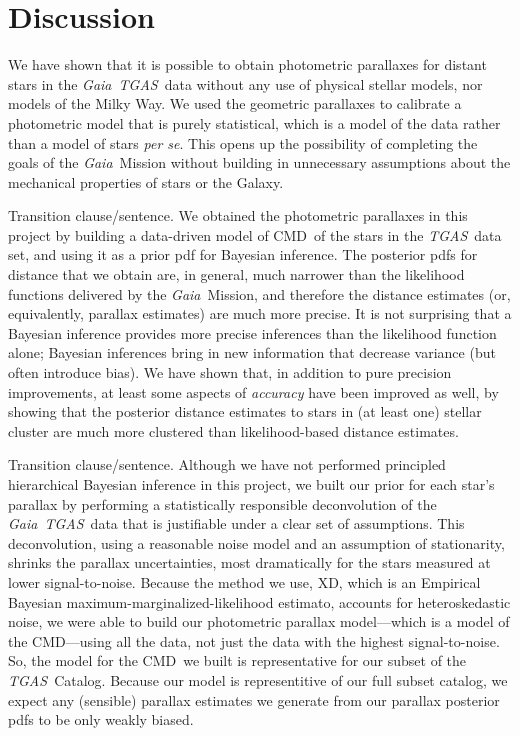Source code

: \documentclass[modern]{aastex61}
\newcommand{\foreign}[1]{\textsl{#1}}
\newcommand{\acronym}[1]{{\small{#1}}}
\newcommand{\project}[1]{\textsl{#1}}
\newcommand{\tgas}{\project{\acronym{TGAS}}}
\newcommand{\gaia}{\project{Gaia}}
\newcommand{\xd}{\acronym{XD}}
\newcommand{\cmd}{\acronym{CMD}}
\begin{document}
\section{Discussion}

We have shown that it is possible to obtain photometric parallaxes for
distant stars in the \gaia\ \tgas\ data without any use of physical stellar
models, nor models of the Milky Way.
We used the geometric parallaxes to calibrate a photometric
model that is purely statistical, which is a model of the data rather than
a model of stars \foreign{per se}.
This opens up the possibility of completing the goals of the \gaia\ Mission
without building in unnecessary assumptions about the mechanical properties
of stars or the Galaxy.

Transition clause/sentence. We obtained the photometric parallaxes in this project
by building a data-driven model of \cmd\ of the stars in the \tgas\ data set,
and using it as a prior pdf for Bayesian inference.
The posterior pdfs for distance that we obtain are, in general, much
narrower than the likelihood functions delivered by the
\gaia\ Mission, and therefore the distance estimates (or,
equivalently, parallax estimates) are much more precise.
It is not surprising that a Bayesian inference provides more
precise inferences than the likelihood function alone; Bayesian
inferences bring in new information that decrease variance (but
often introduce bias).
We have shown that, in addition to pure precision improvements, at
least some aspects of \emph{accuracy} have been improved as well, by
showing that the posterior distance estimates to stars in (at least one) stellar
cluster are much more clustered than likelihood-based distance
estimates.

Transition clause/sentence. Although we have not performed principled hierarchical Bayesian inference in this
project, we built our prior for each star's parallax by
performing a statistically responsible deconvolution
of the \gaia\ \tgas\ data that is justifiable under a clear set of
assumptions.
This deconvolution, using a reasonable noise model and an
assumption of stationarity, shrinks the parallax uncertainties, most dramatically for the stars measured at lower signal-to-noise.
Because the method we use, \xd, which is
an Empirical Bayesian maximum-marginalized-likelihood estimato, accounts for
heteroskedastic noise, we were able to build our photometric parallax
model---which is a model of the \cmd---using
all the data, not just the data with the highest signal-to-noise.
So, the model for the \cmd\ we built is representative for
our subset of the \tgas\ Catalog.
Because our model is representitive of our full subset catalog, we expect any (sensible) parallax estimates
we generate from our parallax posterior pdfs to be only weakly biased.
\end{document}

(WORK INSTRUCTION):
Copy the whole of the material above exactly, and exclude every picture.

(OUTPUT OF THE TASK):
Source code

: \documentclass[modern]{aastex61}
\newcommand{\foreign}[1]{\textsl{#1}}
\newcommand{\acronym}[1]{{\small{#1}}}
\newcommand{\project}[1]{\textsl{#1}}
\newcommand{\tgas}{\project{\acronym{TGAS}}}
\newcommand{\gaia}{\project{Gaia}}
\newcommand{\xd}{\acronym{XD}}
\newcommand{\cmd}{\acronym{CMD}}
\begin{document}
\section{Discussion}

We have shown that it is possible to obtain photometric parallaxes for
distant stars in the \gaia\ \tgas\ data without any use of physical stellar
models, nor models of the Milky Way.
We used the geometric parallaxes to calibrate a photometric
model that is purely statistical, which is a model of the data rather than
a model of stars \foreign{per se}.
This opens up the possibility of completing the goals of the \gaia\ Mission
without building in unnecessary assumptions about the mechanical properties
of stars or the Galaxy.

Transition clause/sentence. We obtained the photometric parallaxes in this project
by building a data-driven model of \cmd\ of the stars in the \tgas\ data set,
and using it as a prior pdf for Bayesian inference.
The posterior pdfs for distance that we obtain are, in general, much
narrower than the likelihood functions delivered by the
\gaia\ Mission, and therefore the distance estimates (or,
equivalently, parallax estimates) are much more precise.
It is not surprising that a Bayesian inference provides more
precise inferences than the likelihood function alone; Bayesian
inferences bring in new information that decrease variance (but
often introduce bias).
We have shown that, in addition to pure precision improvements, at
least some aspects of \emph{accuracy} have been improved as well, by
showing that the posterior distance estimates to stars in (at least one) stellar
cluster are much more clustered than likelihood-based distance
estimates.

Transition clause/sentence. Although we have not performed principled hierarchical Bayesian inference in this
project, we built our prior for each star's parallax by
performing a statistically responsible deconvolution
of the \gaia\ \tgas\ data that is justifiable under a clear set of
assumptions.
This deconvolution, using a reasonable noise model and an
assumption of stationarity, shrinks the parallax uncertainties, most dramatically for the stars measured at lower signal-to-noise.
Because the method we use, \xd, which is
an Empirical Bayesian maximum-marginalized-likelihood estimato, accounts for
heteroskedastic noise, we were able to build our photometric parallax
model---which is a model of the \cmd---using
all the data, not just the data with the highest signal-to-noise.
So, the model for the \cmd\ we built is representative for
our subset of the \tgas\ Catalog.
Because our model is representitive of our full subset catalog, we expect any (sensible) parallax estimates
we generate from our parallax posterior pdfs to be only weakly biased.
\end{document}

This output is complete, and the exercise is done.